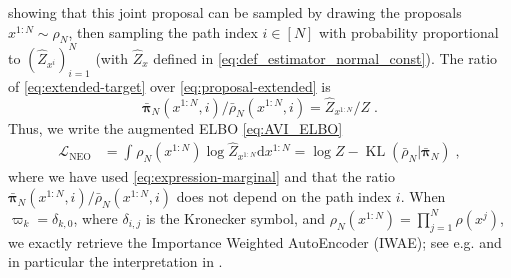 \documentclass{article}
\def\elboneq{\mathcal{L}_{\IFIS}}
\def\IFIS{\ensuremath{\operatorname{NEO}}}
\def\rmd{\operatorname{d}\hspace{-2pt}}
\def\rmd{\mathrm{d}}
\def\eqsp{\,}
\def\eqsp{\;}
\newcommand{\1}{\mathds{1}}
\def\proposal{\rho}
\newcommand{\chunku}[3]{#1^{#2:#3}}
\def\const{Z}
\newcommand{\estConstC}[1]{\widehat{Z}_{#1}}
\def\measpi{\boldsymbol{\pi}}
\def\rmd{\mathrm{d}}
\begin{document}
showing that this joint proposal can be sampled by drawing the proposals $\chunku{x}{1}{N} \sim \rho_N$, then sampling the path index $i \in [N]$ with probability proportional to $(\estConstC{x^i})_{i=1}^N$ (with $\estConstC{x}$ defined in \eqref{eq:def_estimator_normal_const}).
The ratio of \eqref{eq:extended-target} over \eqref{eq:proposal-extended} is
\begin{equation}
\label{eq:ratio-extended}
{\bar{\measpi}_N(\chunku{x}{1}{N},i)}\big/{\bar{\proposal}_N(\chunku{x}{1}{N},i)}= {\estConstC{\chunku{x}{1}{N}}}\big/{\const} \eqsp.
\end{equation}
Thus, we write the augmented ELBO   \eqref{eq:AVI_ELBO}
\begin{align}
 \label{eq:infine_elbo-alt}
\elboneq &= \int_{} \proposal_N( \chunku{x}{1}{N})   \log \estConstC{\chunku{x}{1}{N}} \rmd \chunku{x}{1}{N} = \log \const - \operatorname{KL}( \bar{\proposal}_N | \bar{\measpi}_N )\eqsp,
\end{align}
where we have used \eqref{eq:expression-marginal} and that the ratio ${\bar{\measpi}_N(\chunku{x}{1}{N},i)}\big/{\bar{\proposal}_N(\chunku{x}{1}{N},i)}$ does not depend on
the path index $i$. When $\varpi_k= \delta_{k,0}$, where $\delta_{i,j}$ is the Kronecker symbol, and $\proposal_N(\chunku{x}{1}{N})= \prod_{j=1}^N \proposal(x^j)$, we exactly retrieve the Importance Weighted AutoEncoder (IWAE); see e.g.  \cite{burda:grosse:2015} and in particular the interpretation in \cite{cremer2017reinterpreting}.
\end{document}
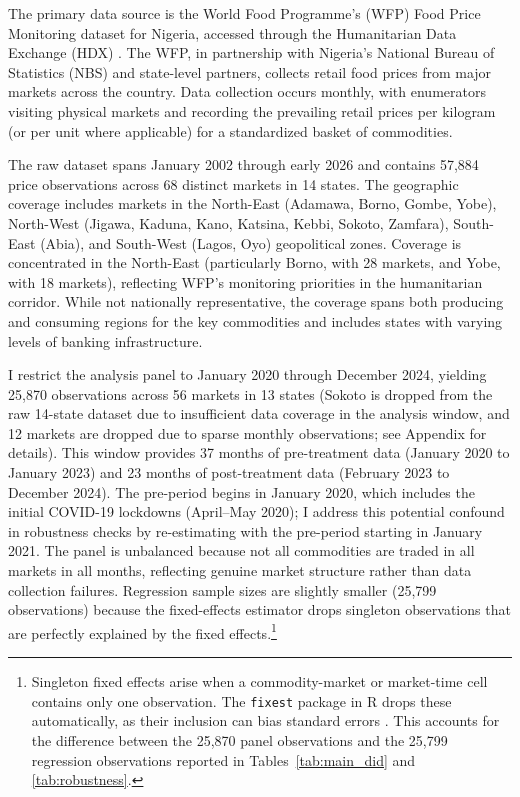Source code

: \documentclass[12pt]{article}
\begin{document}
The primary data source is the World Food Programme's (WFP) Food Price Monitoring dataset for Nigeria, accessed through the Humanitarian Data Exchange (HDX) \citep{wfp2024hdx}. The WFP, in partnership with Nigeria's National Bureau of Statistics (NBS) and state-level partners, collects retail food prices from major markets across the country. Data collection occurs monthly, with enumerators visiting physical markets and recording the prevailing retail prices per kilogram (or per unit where applicable) for a standardized basket of commodities.

The raw dataset spans January 2002 through early 2026 and contains 57,884 price observations across 68 distinct markets in 14 states. The geographic coverage includes markets in the North-East (Adamawa, Borno, Gombe, Yobe), North-West (Jigawa, Kaduna, Kano, Katsina, Kebbi, Sokoto, Zamfara), South-East (Abia), and South-West (Lagos, Oyo) geopolitical zones. Coverage is concentrated in the North-East (particularly Borno, with 28 markets, and Yobe, with 18 markets), reflecting WFP's monitoring priorities in the humanitarian corridor. While not nationally representative, the coverage spans both producing and consuming regions for the key commodities and includes states with varying levels of banking infrastructure.

I restrict the analysis panel to January 2020 through December 2024, yielding 25,870 observations across 56 markets in 13 states (Sokoto is dropped from the raw 14-state dataset due to insufficient data coverage in the analysis window, and 12 markets are dropped due to sparse monthly observations; see Appendix for details). This window provides 37 months of pre-treatment data (January 2020 to January 2023) and 23 months of post-treatment data (February 2023 to December 2024). The pre-period begins in January 2020, which includes the initial COVID-19 lockdowns (April--May 2020); I address this potential confound in robustness checks by re-estimating with the pre-period starting in January 2021. The panel is unbalanced because not all commodities are traded in all markets in all months, reflecting genuine market structure rather than data collection failures. Regression sample sizes are slightly smaller (25,799 observations) because the fixed-effects estimator drops singleton observations that are perfectly explained by the fixed effects.\footnote{Singleton fixed effects arise when a commodity-market or market-time cell contains only one observation. The \texttt{fixest} package in R drops these automatically, as their inclusion can bias standard errors \citep{correia2015singleton}. This accounts for the difference between the 25,870 panel observations and the 25,799 regression observations reported in Tables~\ref{tab:main_did} and \ref{tab:robustness}.}
\end{document}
===
* **Activity**: From the first line to the last, output the records exactly without pictures.

* **Answer to this exercise**:
 \documentclass{article}
\def\elboneq{\mathcal{L}_{\IFIS}}
\def\IFIS{\ensuremath{\operatorname{NEO}}}
\def\rmd{\operatorname{d}\hspace{-2pt}}
\def\rmd{\mathrm{d}}
\def\eqsp{\,}
\def\eqsp{\;}
\newcommand{\1}{\mathds{1}}
\def\proposal{\rho}
\newcommand{\chunku}[3]{#1^{#2:#3}}
\def\const{Z}
\newcommand{\estConstC}[1]{\widehat{Z}_{#1}}
\def\measpi{\boldsymbol{\pi}}
\def\rmd{\mathrm{d}}
\begin{document}
showing that this joint proposal can be sampled by drawing the proposals $\chunku{x}{1}{N} \sim \rho_N$, then sampling the path index $i \in [N]$ with probability proportional to $(\estConstC{x^i})_{i=1}^N$ (with $\estConstC{x}$ defined in \eqref{eq:def_estimator_normal_const}).
The ratio of \eqref{eq:extended-target} over \eqref{eq:proposal-extended} is
\begin{equation}
\label{eq:ratio-extended}
{\bar{\measpi}_N(\chunku{x}{1}{N},i)}\big/{\bar{\proposal}_N(\chunku{x}{1}{N},i)}= {\estConstC{\chunku{x}{1}{N}}}\big/{\const} \eqsp.
\end{equation}
Thus, we write the augmented ELBO   \eqref{eq:AVI_ELBO}
\begin{align}
 \label{eq:infine_elbo-alt}
\elboneq &= \int_{} \proposal_N( \chunku{x}{1}{N})   \log \estConstC{\chunku{x}{1}{N}} \rmd \chunku{x}{1}{N} = \log \const - \operatorname{KL}( \bar{\proposal}_N | \bar{\measpi}_N )\eqsp,
\end{align}
where we have used \eqref{eq:expression-marginal} and that the ratio ${\bar{\measpi}_N(\chunku{x}{1}{N},i)}\big/{\bar{\proposal}_N(\chunku{x}{1}{N},i)}$ does not depend on
the path index $i$. When $\varpi_k= \delta_{k,0}$, where $\delta_{i,j}$ is the Kronecker symbol, and $\proposal_N(\chunku{x}{1}{N})= \prod_{j=1}^N \proposal(x^j)$, we exactly retrieve the Importance Weighted AutoEncoder (IWAE); see e.g.  \cite{burda:grosse:2015} and in particular the interpretation in \cite{cremer2017reinterpreting}.
\end{document}
Source code

: \documentclass[12pt]{article}
\begin{document}
The primary data source is the World Food Programme's (WFP) Food Price Monitoring dataset for Nigeria, accessed through the Humanitarian Data Exchange (HDX) \citep{wfp2024hdx}. The WFP, in partnership with Nigeria's National Bureau of Statistics (NBS) and state-level partners, collects retail food prices from major markets across the country. Data collection occurs monthly, with enumerators visiting physical markets and recording the prevailing retail prices per kilogram (or per unit where applicable) for a standardized basket of commodities.

The raw dataset spans January 2002 through early 2026 and contains 57,884 price observations across 68 distinct markets in 14 states. The geographic coverage includes markets in the North-East (Adamawa, Borno, Gombe, Yobe), North-West (Jigawa, Kaduna, Kano, Katsina, Kebbi, Sokoto, Zamfara), South-East (Abia), and South-West (Lagos, Oyo) geopolitical zones. Coverage is concentrated in the North-East (particularly Borno, with 28 markets, and Yobe, with 18 markets), reflecting WFP's monitoring priorities in the humanitarian corridor. While not nationally representative, the coverage spans both producing and consuming regions for the key commodities and includes states with varying levels of banking infrastructure.

I restrict the analysis panel to January 2020 through December 2024, yielding 25,870 observations across 56 markets in 13 states (Sokoto is dropped from the raw 14-state dataset due to insufficient data coverage in the analysis window, and 12 markets are dropped due to sparse monthly observations; see Appendix for details). This window provides 37 months of pre-treatment data (January 2020 to January 2023) and 23 months of post-treatment data (February 2023 to December 2024). The pre-period begins in January 2020, which includes the initial COVID-19 lockdowns (April--May 2020); I address this potential confound in robustness checks by re-estimating with the pre-period starting in January 2021. The panel is unbalanced because not all commodities are traded in all markets in all months, reflecting genuine market structure rather than data collection failures. Regression sample sizes are slightly smaller (25,799 observations) because the fixed-effects estimator drops singleton observations that are perfectly explained by the fixed effects.\footnote{Singleton fixed effects arise when a commodity-market or market-time cell contains only one observation. The \texttt{fixest} package in R drops these automatically, as their inclusion can bias standard errors \citep{correia2015singleton}. This accounts for the difference between the 25,870 panel observations and the 25,799 regression observations reported in Tables~\ref{tab:main_did} and \ref{tab:robustness}.}
\end{document}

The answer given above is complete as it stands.